Your answer should be each line of the entries that contains the word "displacement", copied in full.

(DATASET EXCERPTS begins)

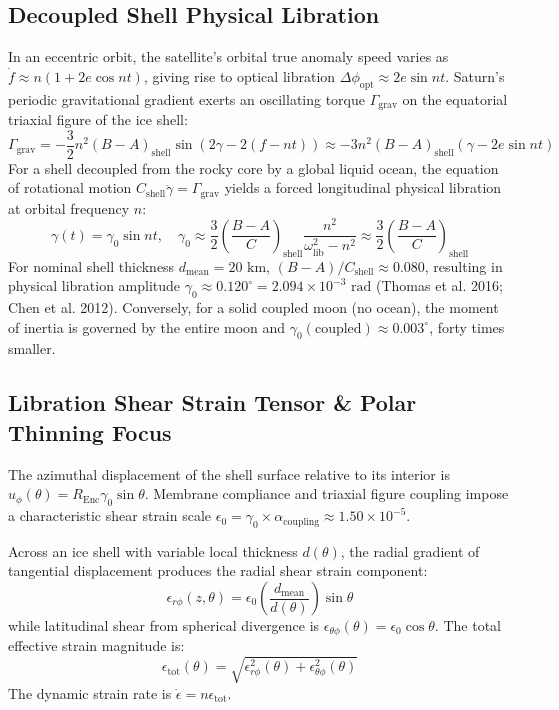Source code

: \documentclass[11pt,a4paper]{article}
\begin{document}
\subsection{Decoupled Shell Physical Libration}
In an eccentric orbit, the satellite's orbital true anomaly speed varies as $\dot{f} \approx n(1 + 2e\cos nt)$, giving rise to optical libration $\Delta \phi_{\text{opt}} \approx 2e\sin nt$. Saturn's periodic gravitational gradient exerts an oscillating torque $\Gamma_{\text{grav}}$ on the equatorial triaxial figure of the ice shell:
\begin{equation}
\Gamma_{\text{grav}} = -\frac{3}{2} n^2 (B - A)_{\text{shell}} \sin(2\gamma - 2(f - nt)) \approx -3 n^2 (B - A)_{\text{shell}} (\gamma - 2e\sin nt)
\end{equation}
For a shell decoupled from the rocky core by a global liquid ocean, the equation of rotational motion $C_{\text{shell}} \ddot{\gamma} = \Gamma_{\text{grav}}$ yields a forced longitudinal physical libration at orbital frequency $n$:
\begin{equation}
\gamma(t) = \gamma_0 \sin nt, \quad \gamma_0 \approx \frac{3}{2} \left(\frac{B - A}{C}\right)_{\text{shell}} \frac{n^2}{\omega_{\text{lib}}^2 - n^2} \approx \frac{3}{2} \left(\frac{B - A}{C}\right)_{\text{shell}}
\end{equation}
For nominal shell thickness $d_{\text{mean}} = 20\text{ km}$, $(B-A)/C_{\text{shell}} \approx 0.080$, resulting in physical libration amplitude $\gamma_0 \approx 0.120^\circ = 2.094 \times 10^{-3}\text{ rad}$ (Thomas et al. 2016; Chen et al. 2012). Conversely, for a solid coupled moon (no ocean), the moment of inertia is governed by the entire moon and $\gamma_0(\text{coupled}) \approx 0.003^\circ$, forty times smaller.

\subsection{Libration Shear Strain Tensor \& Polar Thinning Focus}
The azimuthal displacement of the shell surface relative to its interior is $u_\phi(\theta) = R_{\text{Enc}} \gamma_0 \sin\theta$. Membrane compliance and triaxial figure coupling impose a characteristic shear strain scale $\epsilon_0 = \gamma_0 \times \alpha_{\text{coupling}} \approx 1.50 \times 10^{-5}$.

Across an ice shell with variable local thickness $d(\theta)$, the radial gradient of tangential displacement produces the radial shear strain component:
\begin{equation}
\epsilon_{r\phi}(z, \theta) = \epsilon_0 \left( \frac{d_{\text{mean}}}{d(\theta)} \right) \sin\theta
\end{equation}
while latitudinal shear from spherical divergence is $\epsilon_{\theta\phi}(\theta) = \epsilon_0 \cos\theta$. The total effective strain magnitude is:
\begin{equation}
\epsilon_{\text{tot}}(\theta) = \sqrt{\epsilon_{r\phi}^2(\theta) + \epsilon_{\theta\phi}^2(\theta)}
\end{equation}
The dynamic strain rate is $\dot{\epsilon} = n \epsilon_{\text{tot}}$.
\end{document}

(DATASET EXCERPTS ends)

→ **SOLUTION BELOW**:
The azimuthal displacement of the shell surface relative to its interior is $u_\phi(\theta) = R_{\text{Enc}} \gamma_0 \sin\theta$. Membrane compliance and triaxial figure coupling impose a characteristic shear strain scale $\epsilon_0 = \gamma_0 \times \alpha_{\text{coupling}} \approx 1.50 \times 10^{-5}$.
Across an ice shell with variable local thickness $d(\theta)$, the radial gradient of tangential displacement produces the radial shear strain component:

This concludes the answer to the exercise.